Вывод звука на аудиосистемы, с количеством поддерживаемых каналов до восьми, а также стереонаушники базируется на кодеке Realtek ALC1220. Чип оснащен цифро-аналоговым преобразователем, обеспечивающим соотношение сигнал/шум на впечатляющем уровне 120dB, и поддерживает технологию Creative Sound Blaste Cinema 3. В его обвязке используются электролитические аудиоконденсаторы Nichicon серии Fine Gold, а фронтальный выход на наушники реализован через операционный усилитель TI NE5532 Premium, поддерживающий устройства с импедансом до 600 Ом с его автоматическим определением, способным полностью раскачать даже самые сложные решения.

Помимо этого, на плате реализован целый комплекс мер для улучшения качества выводимого звука. Так, вся схема электрически изолирована от остальной части текстолита, что сводит на нет возможные проникновения электромагнитных помех из других цепей, а основные каналы выполнены на различных слоях, чтобы исключить взаимопроникновение. Запитка аудиотракта осуществляется напрямую от главного 24-контактного разъема питания на текстолите без параллельных соединений и ответвлений для других потребителей (технология Direct Drive). В довершение картины, контакты аудиовыходов на задней панели и колодки на плате покрыты слоем позолоты.

Несмотря на то, что чипсет Z270 позволяет разделять предназначенные для подключения видеокарт 16 линий PCIе на группы, к нему подключен только один из двух распаянных на плате слотов, подходящих для установки видеокарт. Второй располагает четырьмя линиями PCIе Gen3, заимствованными из 24, поддерживаемых чипсетом. Так что по факту, ASRock Fatal1ty Z270 Gaming K4 подходит для построения систем только с одной видеокартой. Второй слот можно использовать для установки высокоскоростных устройств, например, SSD-накопителей.

Панель входов-выходов ASRock Fatal1ty Z270 Gaming K4 укомплектована достаточно плотно.

Здесь представлены три порта USB 3.1 стандарта Type-A, один USB 3.1 Type-С, один PS/2 для мыши и клавиатуры, два USB 2.0, сетевой RJ-45, пять аналоговых входов-выходов и один оптический выход звукового тракта, а так же трио выходов встроенного в процессоры Intel видеоядра.
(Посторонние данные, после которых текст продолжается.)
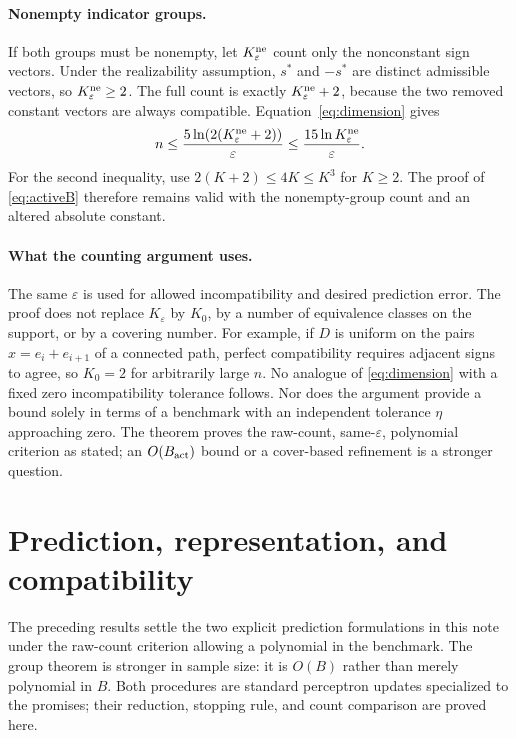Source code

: \documentclass[11pt,a4paper]{article}
\theoremstyle{remark}
\newcommand{\1}{\mathbf 1}
\begin{document}
\paragraph{Nonempty indicator groups.}
If both groups must be nonempty, let $K_\varepsilon^{\rm ne}$ count only the
nonconstant sign vectors. Under the realizability assumption, $s^*$ and
$-s^*$ are distinct admissible vectors, so $K_\varepsilon^{\rm ne}\ge2$.
The full count is exactly $K_\varepsilon^{\rm ne}+2$, because the two removed
constant vectors are always compatible. Equation~\eqref{eq:dimension} gives
\[
 n\le
 \frac{5\ln(2(K_\varepsilon^{\rm ne}+2))}{\varepsilon}
 \le\frac{15\ln K_\varepsilon^{\rm ne}}{\varepsilon}.
\]
For the second inequality, use
$2(K+2)\le4K\le K^3$ for $K\ge2$.
The proof of \eqref{eq:activeB} therefore remains valid with the nonempty-group
count and an altered absolute constant.

\paragraph{What the counting argument uses.}
The same $\varepsilon$ is used for allowed incompatibility and desired
prediction error. The proof does not replace $K_\varepsilon$ by $K_0$, by
a number of equivalence classes on the support, or by a covering number.
For example, if $D$ is uniform on the pairs
$x=e_i+e_{i+1}$ of a connected path, perfect compatibility requires adjacent
signs to agree, so $K_0=2$ for arbitrarily large $n$. No analogue of
\eqref{eq:dimension} with a fixed zero incompatibility tolerance follows.
Nor does the argument provide a bound solely in terms of a benchmark with an
independent tolerance $\eta$ approaching zero. The theorem proves the
raw-count, same-$\varepsilon$, polynomial criterion as stated; an $O(B_{\rm act})$
bound or a cover-based refinement is a stronger question.

\section{Prediction, representation, and compatibility}

The preceding results settle the two explicit prediction formulations in this
note under the raw-count criterion allowing a polynomial in the benchmark.
The group theorem is stronger in sample size: it is $O(B)$ rather than merely
polynomial in $B$. Both procedures are standard perceptron updates specialized
to the promises; their reduction, stopping rule, and count comparison are
proved here.
\end{document}
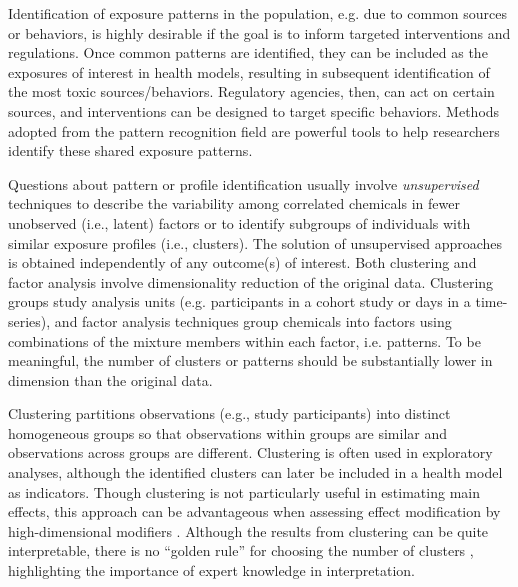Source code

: Identification of exposure patterns in the population, e.g. due to common sources or behaviors, is highly desirable if the goal is to inform targeted interventions and regulations. Once common patterns are identified, they can be included as the exposures of interest in health models, resulting in subsequent identification of the most toxic sources/behaviors. Regulatory agencies, then, can act on certain sources, and interventions can be designed to target specific behaviors. Methods adopted from the pattern recognition field are powerful tools to help researchers identify these shared exposure patterns. 

Questions about pattern or profile identification usually involve \textit{unsupervised} techniques to describe the variability among correlated chemicals in fewer unobserved (i.e., latent) factors or to identify subgroups of individuals with similar exposure profiles (i.e., clusters). The solution of unsupervised approaches is obtained independently of any outcome(s) of interest. Both clustering and factor analysis involve dimensionality reduction of the original data. Clustering groups study analysis units (e.g. participants in a cohort study or days in a time-series), and factor analysis techniques group chemicals into factors using combinations of the mixture members within each factor, i.e. patterns. To be meaningful, the number of clusters or patterns should be substantially lower in dimension than the original data. 

Clustering partitions observations (e.g., study participants) into distinct homogeneous groups so that observations within groups are similar and observations across groups are different. Clustering is often used in exploratory analyses, although the identified clusters can later be included in a health model as indicators. Though clustering is not particularly useful in estimating main effects, this approach can be advantageous when assessing effect modification by high-dimensional modifiers \citep{mak15_clusters}. Although the results from clustering can be quite interpretable, there is no ``golden rule'' for choosing the number of clusters \citep{ISLR}, highlighting the importance of expert knowledge in interpretation.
Состоит оно из аналогового D-Sub и цифровых DVI-D и HDMI.

Для установки модулей оперативной памяти на плате предусмотрено четыре слота.

Суммарное количество ОЗУ, с которым может работать платформа, составляет 64 GB. Официально платой поддерживаются модули стандарта DDR4-2133 МГц при использовании процессоров Core шестого поколения и DDR4-2400 МГц в случае с Core седьмого поколения. Максимальная частота памяти DDR4 в режиме разгона достигает 3733+ МГц.

*Дизайн и компоновка*

Несмотря на принадлежность ASRock Fatal1ty Z270 Gaming K4 к серии относительно недорогих продуктов, построена плата в полноразмерном формате ATX и обладает выдающимся дизайном.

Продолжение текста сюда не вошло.